━━ Information provided ━━

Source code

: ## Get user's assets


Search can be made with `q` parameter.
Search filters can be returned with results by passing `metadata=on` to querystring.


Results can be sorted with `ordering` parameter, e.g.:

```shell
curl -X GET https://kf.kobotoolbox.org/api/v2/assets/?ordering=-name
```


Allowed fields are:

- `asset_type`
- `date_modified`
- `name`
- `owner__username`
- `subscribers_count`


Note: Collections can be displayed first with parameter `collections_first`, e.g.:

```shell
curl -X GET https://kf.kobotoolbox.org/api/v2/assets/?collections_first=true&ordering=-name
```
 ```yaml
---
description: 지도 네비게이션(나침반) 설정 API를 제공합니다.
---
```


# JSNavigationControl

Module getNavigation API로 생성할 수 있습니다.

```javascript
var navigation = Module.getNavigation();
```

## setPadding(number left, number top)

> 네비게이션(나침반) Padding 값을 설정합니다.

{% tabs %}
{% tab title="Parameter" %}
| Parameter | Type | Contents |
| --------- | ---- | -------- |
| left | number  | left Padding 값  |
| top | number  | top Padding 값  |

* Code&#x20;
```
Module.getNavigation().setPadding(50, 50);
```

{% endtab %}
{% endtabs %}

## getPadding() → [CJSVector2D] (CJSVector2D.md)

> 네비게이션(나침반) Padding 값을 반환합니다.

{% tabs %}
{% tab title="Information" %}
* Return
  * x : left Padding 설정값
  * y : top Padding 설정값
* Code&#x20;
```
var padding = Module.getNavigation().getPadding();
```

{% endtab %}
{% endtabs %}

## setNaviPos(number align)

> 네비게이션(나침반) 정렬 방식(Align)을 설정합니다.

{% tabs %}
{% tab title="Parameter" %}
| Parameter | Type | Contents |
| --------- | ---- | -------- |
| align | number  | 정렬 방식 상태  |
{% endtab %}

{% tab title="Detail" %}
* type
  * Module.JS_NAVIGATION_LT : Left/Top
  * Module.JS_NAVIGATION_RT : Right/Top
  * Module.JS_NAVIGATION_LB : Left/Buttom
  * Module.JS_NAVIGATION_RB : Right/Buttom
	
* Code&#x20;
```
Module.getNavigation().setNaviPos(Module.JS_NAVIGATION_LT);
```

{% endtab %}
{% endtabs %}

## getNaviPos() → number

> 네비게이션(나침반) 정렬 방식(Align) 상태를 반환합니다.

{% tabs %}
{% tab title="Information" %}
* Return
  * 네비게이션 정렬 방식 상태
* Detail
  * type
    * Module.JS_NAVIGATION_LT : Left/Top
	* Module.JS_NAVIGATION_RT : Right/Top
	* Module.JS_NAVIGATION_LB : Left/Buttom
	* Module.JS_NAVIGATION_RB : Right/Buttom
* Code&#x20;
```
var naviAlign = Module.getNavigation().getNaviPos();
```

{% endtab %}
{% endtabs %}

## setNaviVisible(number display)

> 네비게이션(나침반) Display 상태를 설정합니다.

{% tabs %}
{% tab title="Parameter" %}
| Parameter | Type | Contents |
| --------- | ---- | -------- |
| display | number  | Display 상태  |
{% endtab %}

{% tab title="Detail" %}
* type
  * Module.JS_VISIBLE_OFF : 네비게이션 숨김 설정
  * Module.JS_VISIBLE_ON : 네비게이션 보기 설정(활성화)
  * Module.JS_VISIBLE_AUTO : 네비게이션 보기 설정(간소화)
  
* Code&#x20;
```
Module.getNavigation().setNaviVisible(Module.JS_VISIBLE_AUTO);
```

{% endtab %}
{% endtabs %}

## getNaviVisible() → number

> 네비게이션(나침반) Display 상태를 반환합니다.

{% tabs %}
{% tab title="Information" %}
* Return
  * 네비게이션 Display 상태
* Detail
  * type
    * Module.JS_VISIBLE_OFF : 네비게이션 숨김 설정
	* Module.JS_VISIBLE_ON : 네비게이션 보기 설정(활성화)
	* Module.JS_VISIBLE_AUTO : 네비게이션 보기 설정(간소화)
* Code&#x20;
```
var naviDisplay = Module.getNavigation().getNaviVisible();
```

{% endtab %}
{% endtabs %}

━━━

*Your instructions:* Take the entries above and repeat them. Alter nothing.

*Solution:*
Source code

: ## Get user's assets


Search can be made with `q` parameter.
Search filters can be returned with results by passing `metadata=on` to querystring.


Results can be sorted with `ordering` parameter, e.g.:

```shell
curl -X GET https://kf.kobotoolbox.org/api/v2/assets/?ordering=-name
```


Allowed fields are:

- `asset_type`
- `date_modified`
- `name`
- `owner__username`
- `subscribers_count`


Note: Collections can be displayed first with parameter `collections_first`, e.g.:

```shell
curl -X GET https://kf.kobotoolbox.org/api/v2/assets/?collections_first=true&ordering=-name
```
 ```yaml
---
description: 지도 네비게이션(나침반) 설정 API를 제공합니다.
---
```


# JSNavigationControl

Module getNavigation API로 생성할 수 있습니다.

```javascript
var navigation = Module.getNavigation();
```

## setPadding(number left, number top)

> 네비게이션(나침반) Padding 값을 설정합니다.

{% tabs %}
{% tab title="Parameter" %}
| Parameter | Type | Contents |
| --------- | ---- | -------- |
| left | number  | left Padding 값  |
| top | number  | top Padding 값  |

* Code&#x20;
```
Module.getNavigation().setPadding(50, 50);
```

{% endtab %}
{% endtabs %}

## getPadding() → [CJSVector2D] (CJSVector2D.md)

> 네비게이션(나침반) Padding 값을 반환합니다.

{% tabs %}
{% tab title="Information" %}
* Return
  * x : left Padding 설정값
  * y : top Padding 설정값
* Code&#x20;
```
var padding = Module.getNavigation().getPadding();
```

{% endtab %}
{% endtabs %}

## setNaviPos(number align)

> 네비게이션(나침반) 정렬 방식(Align)을 설정합니다.

{% tabs %}
{% tab title="Parameter" %}
| Parameter | Type | Contents |
| --------- | ---- | -------- |
| align | number  | 정렬 방식 상태  |
{% endtab %}

{% tab title="Detail" %}
* type
  * Module.JS_NAVIGATION_LT : Left/Top
  * Module.JS_NAVIGATION_RT : Right/Top
  * Module.JS_NAVIGATION_LB : Left/Buttom
  * Module.JS_NAVIGATION_RB : Right/Buttom
	
* Code&#x20;
```
Module.getNavigation().setNaviPos(Module.JS_NAVIGATION_LT);
```

{% endtab %}
{% endtabs %}

## getNaviPos() → number

> 네비게이션(나침반) 정렬 방식(Align) 상태를 반환합니다.

{% tabs %}
{% tab title="Information" %}
* Return
  * 네비게이션 정렬 방식 상태
* Detail
  * type
    * Module.JS_NAVIGATION_LT : Left/Top
	* Module.JS_NAVIGATION_RT : Right/Top
	* Module.JS_NAVIGATION_LB : Left/Buttom
	* Module.JS_NAVIGATION_RB : Right/Buttom
* Code&#x20;
```
var naviAlign = Module.getNavigation().getNaviPos();
```

{% endtab %}
{% endtabs %}

## setNaviVisible(number display)

> 네비게이션(나침반) Display 상태를 설정합니다.

{% tabs %}
{% tab title="Parameter" %}
| Parameter | Type | Contents |
| --------- | ---- | -------- |
| display | number  | Display 상태  |
{% endtab %}

{% tab title="Detail" %}
* type
  * Module.JS_VISIBLE_OFF : 네비게이션 숨김 설정
  * Module.JS_VISIBLE_ON : 네비게이션 보기 설정(활성화)
  * Module.JS_VISIBLE_AUTO : 네비게이션 보기 설정(간소화)
  
* Code&#x20;
```
Module.getNavigation().setNaviVisible(Module.JS_VISIBLE_AUTO);
```

{% endtab %}
{% endtabs %}

## getNaviVisible() → number

> 네비게이션(나침반) Display 상태를 반환합니다.

{% tabs %}
{% tab title="Information" %}
* Return
  * 네비게이션 Display 상태
* Detail
  * type
    * Module.JS_VISIBLE_OFF : 네비게이션 숨김 설정
	* Module.JS_VISIBLE_ON : 네비게이션 보기 설정(활성화)
	* Module.JS_VISIBLE_AUTO : 네비게이션 보기 설정(간소화)
* Code&#x20;
```
var naviDisplay = Module.getNavigation().getNaviVisible();
```

{% endtab %}
{% endtabs %}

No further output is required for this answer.